• Information:
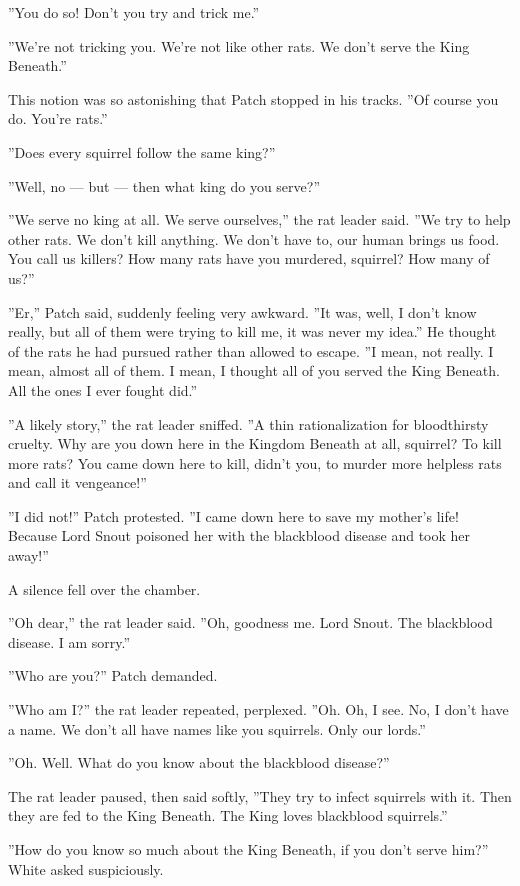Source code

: \documentclass[12pt]{book}
\begin{document}
''You do so! Don't you try and trick me.''

''We're not tricking you. We're not like other rats. We don't serve
the King Beneath.''

This notion was so astonishing that Patch stopped in his tracks. ''Of
course you do. You're rats.''

''Does every squirrel follow the same king?''

''Well, no --- but --- then what king do you serve?''

''We serve no king at all. We serve ourselves,'' the rat leader
said. ''We try to help other rats. We don't kill anything. We don't
have to, our human brings us food. You call us killers? How many rats
have you murdered, squirrel? How many of us?''

''Er,'' Patch said, suddenly feeling very awkward. ''It was, well, I
don't know really, but all of them were trying to kill me, it was
never my idea.'' He thought of the rats he had pursued rather than
allowed to escape. ''I mean, not really. I mean, almost all of them. I
mean, I thought all of you served the King Beneath. All the ones I
ever fought did.''

''A likely story,'' the rat leader sniffed. ''A thin rationalization
for bloodthirsty cruelty. Why are you down here in the Kingdom Beneath
at all, squirrel? To kill more rats? You came down here to kill,
didn't you, to murder more helpless rats and call it vengeance!''

''I did not!'' Patch protested. ''I came down here to save my mother's
life! Because Lord Snout poisoned her with the blackblood disease and
took her away!''

A silence fell over the chamber.

''Oh dear,'' the rat leader said. ''Oh, goodness me. Lord Snout. The
blackblood disease. I am sorry.''

''Who are you?'' Patch demanded.

''Who am I?'' the rat leader repeated, perplexed. ''Oh. Oh, I see. No,
I don't have a name. We don't all have names like you squirrels. Only
our lords.''

''Oh. Well. What do you know about the blackblood disease?''

The rat leader paused, then said softly, ''They try to infect
squirrels with it. Then they are fed to the King Beneath. The King
loves blackblood squirrels.''

''How do you know so much about the King Beneath, if you don't serve
him?'' White asked suspiciously.
\end{document}
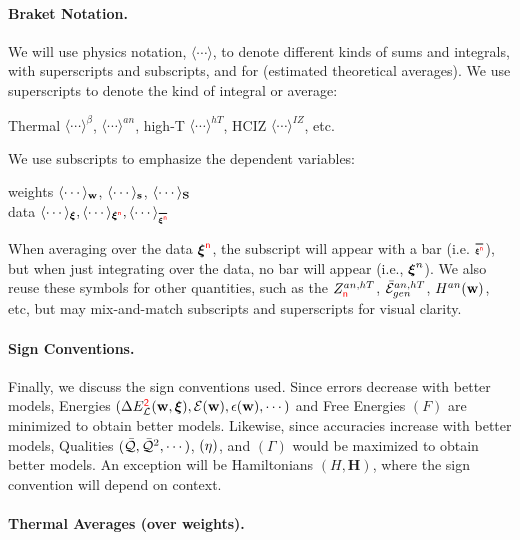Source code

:\paragraph{Braket Notation.}
We will use physics \BraKet notation, $\langle\cdots\rangle$,
to denote different kinds of sums and integrals, with superscripts and subscripts,
and for \ExpectedValues (estimated theoretical averages).
We use superscripts to denote the kind of integral or average:
\begin{center}
Thermal $\langle\cdots\rangle^{\beta}$,
\Annealed $\langle\cdots\rangle^{an}$,
high-T $\langle\cdots\rangle^{hT}$,
HCIZ $\langle\cdots\rangle^{IZ}$, etc.
\end{center}
We use subscripts to emphasize the dependent variables:
\begin{center}
  weights $\langle\cdots\rangle_{{\mathbf{w}}}$, $\langle\cdots\rangle_{{\mathbf{s}}}$, $\langle\cdots\rangle_{{\mathbf{S}}}$ \\ \nonumber
    \vspace{0.33cm}  %
data $\langle\cdots\rangle_{\XI},
\langle\cdots\rangle_{\NDXI},
\langle\cdots\rangle_{\AVGNDXI}$
\end{center}
When averaging over the data $\boldsymbol{\xi}^{{\color{red}\sf{n}}}$,  the subscript will appear with a bar (i.e. $\AVGNDXIn$), but when just integrating over the data, no bar will appear (i.e., $\boldsymbol{\xi}^{n}$). 
We also reuse these symbols for other quantities, such as the $Z^{an,hT}_{{\color{red}\sf{n}}}$, $\bar{\mathcal{E}}_{gen}^{an,hT}$, $H^{an}({\mathbf{w}})$, etc,
but may mix-and-match subscripts and superscripts for visual clarity.

\paragraph{Sign Conventions.}
Finally, we discuss the sign conventions used.  Since errors decrease with better models,
Energies $(\Delta E^{{\color{red}\sf{2}}}_{\mathcal{L}}(\mathbf{w},\boldsymbol{\xi}), \mathcal{E}(\mathbf{w}), \epsilon({\mathbf{w}}), \cdots)$ and Free Energies $(F)$ are minimized to obtain better models.
Likewise, since accuracies increase with better models, Qualities $(\bar{\mathcal{Q}}, \bar{\mathcal{Q}}^{2}, \cdots)$,
\SelfOverlap $(\eta)$, and \Quality \GeneratingFunction $(\Gamma)$ would be maximized to obtain better models.
An exception will be Hamiltonians $(H,\mathbf{H})$, where the sign convention will depend on context.

\paragraph{Thermal Averages (over weights).}

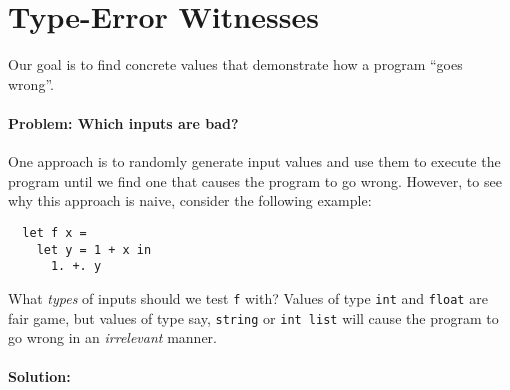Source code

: \section{Type-Error Witnesses}
\label{sec:searching-witness}

Our goal is to find concrete values that demonstrate how a
program ``goes wrong''.

\paragraph{Problem: Which inputs are bad?}
%
One approach is to randomly generate input values and use
them to execute the program until we find one that causes
the program to go wrong. However, to see why this approach
is naive, consider the following example:
%
\begin{lstlisting}
  let f x =
    let y = 1 + x in
      1. +. y
\end{lstlisting}
%
What \emph{types} of inputs should we test \texttt{f} with?
Values of type \texttt{int} and \texttt{float} are fair game,
but values of type say, \texttt{string} or \texttt{int list}
will cause the program to go wrong in an \emph{irrelevant}
manner.

\paragraph{Solution:} 


%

• What to do: Transcribe all data precisely. Pictures are not copied.

• Output below:
Source code

: \documentclass[12pt]{book}
\begin{document}
''You do so! Don't you try and trick me.''

''We're not tricking you. We're not like other rats. We don't serve
the King Beneath.''

This notion was so astonishing that Patch stopped in his tracks. ''Of
course you do. You're rats.''

''Does every squirrel follow the same king?''

''Well, no --- but --- then what king do you serve?''

''We serve no king at all. We serve ourselves,'' the rat leader
said. ''We try to help other rats. We don't kill anything. We don't
have to, our human brings us food. You call us killers? How many rats
have you murdered, squirrel? How many of us?''

''Er,'' Patch said, suddenly feeling very awkward. ''It was, well, I
don't know really, but all of them were trying to kill me, it was
never my idea.'' He thought of the rats he had pursued rather than
allowed to escape. ''I mean, not really. I mean, almost all of them. I
mean, I thought all of you served the King Beneath. All the ones I
ever fought did.''

''A likely story,'' the rat leader sniffed. ''A thin rationalization
for bloodthirsty cruelty. Why are you down here in the Kingdom Beneath
at all, squirrel? To kill more rats? You came down here to kill,
didn't you, to murder more helpless rats and call it vengeance!''

''I did not!'' Patch protested. ''I came down here to save my mother's
life! Because Lord Snout poisoned her with the blackblood disease and
took her away!''

A silence fell over the chamber.

''Oh dear,'' the rat leader said. ''Oh, goodness me. Lord Snout. The
blackblood disease. I am sorry.''

''Who are you?'' Patch demanded.

''Who am I?'' the rat leader repeated, perplexed. ''Oh. Oh, I see. No,
I don't have a name. We don't all have names like you squirrels. Only
our lords.''

''Oh. Well. What do you know about the blackblood disease?''

The rat leader paused, then said softly, ''They try to infect
squirrels with it. Then they are fed to the King Beneath. The King
loves blackblood squirrels.''

''How do you know so much about the King Beneath, if you don't serve
him?'' White asked suspiciously.
\end{document}
Source code

:\paragraph{Braket Notation.}
We will use physics \BraKet notation, $\langle\cdots\rangle$,
to denote different kinds of sums and integrals, with superscripts and subscripts,
and for \ExpectedValues (estimated theoretical averages).
We use superscripts to denote the kind of integral or average:
\begin{center}
Thermal $\langle\cdots\rangle^{\beta}$,
\Annealed $\langle\cdots\rangle^{an}$,
high-T $\langle\cdots\rangle^{hT}$,
HCIZ $\langle\cdots\rangle^{IZ}$, etc.
\end{center}
We use subscripts to emphasize the dependent variables:
\begin{center}
  weights $\langle\cdots\rangle_{{\mathbf{w}}}$, $\langle\cdots\rangle_{{\mathbf{s}}}$, $\langle\cdots\rangle_{{\mathbf{S}}}$ \\ \nonumber
    \vspace{0.33cm}  %
data $\langle\cdots\rangle_{\XI},
\langle\cdots\rangle_{\NDXI},
\langle\cdots\rangle_{\AVGNDXI}$
\end{center}
When averaging over the data $\boldsymbol{\xi}^{{\color{red}\sf{n}}}$,  the subscript will appear with a bar (i.e. $\AVGNDXIn$), but when just integrating over the data, no bar will appear (i.e., $\boldsymbol{\xi}^{n}$). 
We also reuse these symbols for other quantities, such as the $Z^{an,hT}_{{\color{red}\sf{n}}}$, $\bar{\mathcal{E}}_{gen}^{an,hT}$, $H^{an}({\mathbf{w}})$, etc,
but may mix-and-match subscripts and superscripts for visual clarity.

\paragraph{Sign Conventions.}
Finally, we discuss the sign conventions used.  Since errors decrease with better models,
Energies $(\Delta E^{{\color{red}\sf{2}}}_{\mathcal{L}}(\mathbf{w},\boldsymbol{\xi}), \mathcal{E}(\mathbf{w}), \epsilon({\mathbf{w}}), \cdots)$ and Free Energies $(F)$ are minimized to obtain better models.
Likewise, since accuracies increase with better models, Qualities $(\bar{\mathcal{Q}}, \bar{\mathcal{Q}}^{2}, \cdots)$,
\SelfOverlap $(\eta)$, and \Quality \GeneratingFunction $(\Gamma)$ would be maximized to obtain better models.
An exception will be Hamiltonians $(H,\mathbf{H})$, where the sign convention will depend on context.

\paragraph{Thermal Averages (over weights).}

Source code

: \section{Type-Error Witnesses}
\label{sec:searching-witness}

Our goal is to find concrete values that demonstrate how a
program ``goes wrong''.

\paragraph{Problem: Which inputs are bad?}
%
One approach is to randomly generate input values and use
them to execute the program until we find one that causes
the program to go wrong. However, to see why this approach
is naive, consider the following example:
%
\begin{lstlisting}
  let f x =
    let y = 1 + x in
      1. +. y
\end{lstlisting}
%
What \emph{types} of inputs should we test \texttt{f} with?
Values of type \texttt{int} and \texttt{float} are fair game,
but values of type say, \texttt{string} or \texttt{int list}
will cause the program to go wrong in an \emph{irrelevant}
manner.

\paragraph{Solution:} 


%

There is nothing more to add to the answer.